Records from a dataset
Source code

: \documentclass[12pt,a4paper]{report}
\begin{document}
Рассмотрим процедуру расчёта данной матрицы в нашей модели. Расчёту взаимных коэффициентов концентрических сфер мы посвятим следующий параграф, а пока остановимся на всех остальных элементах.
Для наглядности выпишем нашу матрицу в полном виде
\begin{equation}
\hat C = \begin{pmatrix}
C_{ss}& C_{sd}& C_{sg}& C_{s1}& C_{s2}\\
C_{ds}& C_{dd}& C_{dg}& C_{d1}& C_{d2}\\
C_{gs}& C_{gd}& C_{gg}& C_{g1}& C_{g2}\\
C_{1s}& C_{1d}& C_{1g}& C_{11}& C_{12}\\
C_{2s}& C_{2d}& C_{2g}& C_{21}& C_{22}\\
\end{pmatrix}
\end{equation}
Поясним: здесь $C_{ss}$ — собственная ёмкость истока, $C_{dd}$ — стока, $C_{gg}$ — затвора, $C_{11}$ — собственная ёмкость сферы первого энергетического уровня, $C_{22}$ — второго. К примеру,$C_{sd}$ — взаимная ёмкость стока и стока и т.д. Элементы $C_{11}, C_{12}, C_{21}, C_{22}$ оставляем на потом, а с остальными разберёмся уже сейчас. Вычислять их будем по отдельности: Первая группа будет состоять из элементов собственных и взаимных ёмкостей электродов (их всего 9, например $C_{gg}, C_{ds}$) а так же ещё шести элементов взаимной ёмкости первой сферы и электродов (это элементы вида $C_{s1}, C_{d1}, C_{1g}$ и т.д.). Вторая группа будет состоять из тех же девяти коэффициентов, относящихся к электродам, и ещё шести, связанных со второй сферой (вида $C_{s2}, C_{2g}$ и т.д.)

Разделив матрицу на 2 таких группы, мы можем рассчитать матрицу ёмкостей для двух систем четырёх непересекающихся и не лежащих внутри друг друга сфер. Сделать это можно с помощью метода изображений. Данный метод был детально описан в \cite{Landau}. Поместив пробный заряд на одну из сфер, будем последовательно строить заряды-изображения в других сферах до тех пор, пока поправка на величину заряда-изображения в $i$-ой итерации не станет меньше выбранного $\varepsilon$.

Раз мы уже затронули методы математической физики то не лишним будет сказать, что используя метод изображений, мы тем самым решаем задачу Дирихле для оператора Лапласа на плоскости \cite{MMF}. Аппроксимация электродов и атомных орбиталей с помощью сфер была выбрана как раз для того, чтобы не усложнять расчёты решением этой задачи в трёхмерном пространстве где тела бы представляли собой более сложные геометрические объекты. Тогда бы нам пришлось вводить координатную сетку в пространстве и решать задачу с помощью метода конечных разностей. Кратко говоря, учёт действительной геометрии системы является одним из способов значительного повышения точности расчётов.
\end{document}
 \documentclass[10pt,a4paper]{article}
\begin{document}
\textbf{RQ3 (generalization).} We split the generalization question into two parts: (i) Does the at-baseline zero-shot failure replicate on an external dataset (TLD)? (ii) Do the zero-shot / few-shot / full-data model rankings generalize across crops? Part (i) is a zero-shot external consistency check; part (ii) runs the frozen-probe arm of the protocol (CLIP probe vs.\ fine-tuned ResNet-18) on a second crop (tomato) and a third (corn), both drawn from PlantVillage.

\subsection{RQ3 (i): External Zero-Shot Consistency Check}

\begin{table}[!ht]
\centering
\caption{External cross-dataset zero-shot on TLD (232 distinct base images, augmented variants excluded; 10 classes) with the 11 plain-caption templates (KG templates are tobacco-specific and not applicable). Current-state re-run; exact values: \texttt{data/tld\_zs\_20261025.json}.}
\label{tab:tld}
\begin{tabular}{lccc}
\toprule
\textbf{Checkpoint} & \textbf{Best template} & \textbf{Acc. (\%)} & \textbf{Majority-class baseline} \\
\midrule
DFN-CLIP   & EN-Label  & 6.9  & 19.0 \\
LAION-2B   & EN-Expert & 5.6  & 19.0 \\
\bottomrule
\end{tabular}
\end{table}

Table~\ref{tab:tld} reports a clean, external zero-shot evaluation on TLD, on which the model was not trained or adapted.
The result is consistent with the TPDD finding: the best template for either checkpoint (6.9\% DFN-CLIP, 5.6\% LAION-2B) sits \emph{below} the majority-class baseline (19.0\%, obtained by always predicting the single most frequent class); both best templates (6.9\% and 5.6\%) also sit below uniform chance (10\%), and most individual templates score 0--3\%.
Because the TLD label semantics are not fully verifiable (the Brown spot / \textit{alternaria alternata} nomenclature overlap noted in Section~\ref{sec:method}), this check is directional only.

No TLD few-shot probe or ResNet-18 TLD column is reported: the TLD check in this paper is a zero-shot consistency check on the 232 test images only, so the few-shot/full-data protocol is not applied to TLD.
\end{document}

How to complete this task
The records shown above are to be copied exactly, every one of them.

Finished exercise
Source code

: \documentclass[12pt,a4paper]{report}
\begin{document}
Рассмотрим процедуру расчёта данной матрицы в нашей модели. Расчёту взаимных коэффициентов концентрических сфер мы посвятим следующий параграф, а пока остановимся на всех остальных элементах.
Для наглядности выпишем нашу матрицу в полном виде
\begin{equation}
\hat C = \begin{pmatrix}
C_{ss}& C_{sd}& C_{sg}& C_{s1}& C_{s2}\\
C_{ds}& C_{dd}& C_{dg}& C_{d1}& C_{d2}\\
C_{gs}& C_{gd}& C_{gg}& C_{g1}& C_{g2}\\
C_{1s}& C_{1d}& C_{1g}& C_{11}& C_{12}\\
C_{2s}& C_{2d}& C_{2g}& C_{21}& C_{22}\\
\end{pmatrix}
\end{equation}
Поясним: здесь $C_{ss}$ — собственная ёмкость истока, $C_{dd}$ — стока, $C_{gg}$ — затвора, $C_{11}$ — собственная ёмкость сферы первого энергетического уровня, $C_{22}$ — второго. К примеру,$C_{sd}$ — взаимная ёмкость стока и стока и т.д. Элементы $C_{11}, C_{12}, C_{21}, C_{22}$ оставляем на потом, а с остальными разберёмся уже сейчас. Вычислять их будем по отдельности: Первая группа будет состоять из элементов собственных и взаимных ёмкостей электродов (их всего 9, например $C_{gg}, C_{ds}$) а так же ещё шести элементов взаимной ёмкости первой сферы и электродов (это элементы вида $C_{s1}, C_{d1}, C_{1g}$ и т.д.). Вторая группа будет состоять из тех же девяти коэффициентов, относящихся к электродам, и ещё шести, связанных со второй сферой (вида $C_{s2}, C_{2g}$ и т.д.)

Разделив матрицу на 2 таких группы, мы можем рассчитать матрицу ёмкостей для двух систем четырёх непересекающихся и не лежащих внутри друг друга сфер. Сделать это можно с помощью метода изображений. Данный метод был детально описан в \cite{Landau}. Поместив пробный заряд на одну из сфер, будем последовательно строить заряды-изображения в других сферах до тех пор, пока поправка на величину заряда-изображения в $i$-ой итерации не станет меньше выбранного $\varepsilon$.

Раз мы уже затронули методы математической физики то не лишним будет сказать, что используя метод изображений, мы тем самым решаем задачу Дирихле для оператора Лапласа на плоскости \cite{MMF}. Аппроксимация электродов и атомных орбиталей с помощью сфер была выбрана как раз для того, чтобы не усложнять расчёты решением этой задачи в трёхмерном пространстве где тела бы представляли собой более сложные геометрические объекты. Тогда бы нам пришлось вводить координатную сетку в пространстве и решать задачу с помощью метода конечных разностей. Кратко говоря, учёт действительной геометрии системы является одним из способов значительного повышения точности расчётов.
\end{document}
 \documentclass[10pt,a4paper]{article}
\begin{document}
\textbf{RQ3 (generalization).} We split the generalization question into two parts: (i) Does the at-baseline zero-shot failure replicate on an external dataset (TLD)? (ii) Do the zero-shot / few-shot / full-data model rankings generalize across crops? Part (i) is a zero-shot external consistency check; part (ii) runs the frozen-probe arm of the protocol (CLIP probe vs.\ fine-tuned ResNet-18) on a second crop (tomato) and a third (corn), both drawn from PlantVillage.

\subsection{RQ3 (i): External Zero-Shot Consistency Check}

\begin{table}[!ht]
\centering
\caption{External cross-dataset zero-shot on TLD (232 distinct base images, augmented variants excluded; 10 classes) with the 11 plain-caption templates (KG templates are tobacco-specific and not applicable). Current-state re-run; exact values: \texttt{data/tld\_zs\_20261025.json}.}
\label{tab:tld}
\begin{tabular}{lccc}
\toprule
\textbf{Checkpoint} & \textbf{Best template} & \textbf{Acc. (\%)} & \textbf{Majority-class baseline} \\
\midrule
DFN-CLIP   & EN-Label  & 6.9  & 19.0 \\
LAION-2B   & EN-Expert & 5.6  & 19.0 \\
\bottomrule
\end{tabular}
\end{table}

Table~\ref{tab:tld} reports a clean, external zero-shot evaluation on TLD, on which the model was not trained or adapted.
The result is consistent with the TPDD finding: the best template for either checkpoint (6.9\% DFN-CLIP, 5.6\% LAION-2B) sits \emph{below} the majority-class baseline (19.0\%, obtained by always predicting the single most frequent class); both best templates (6.9\% and 5.6\%) also sit below uniform chance (10\%), and most individual templates score 0--3\%.
Because the TLD label semantics are not fully verifiable (the Brown spot / \textit{alternaria alternata} nomenclature overlap noted in Section~\ref{sec:method}), this check is directional only.

No TLD few-shot probe or ResNet-18 TLD column is reported: the TLD check in this paper is a zero-shot consistency check on the 232 test images only, so the few-shot/full-data protocol is not applied to TLD.
\end{document}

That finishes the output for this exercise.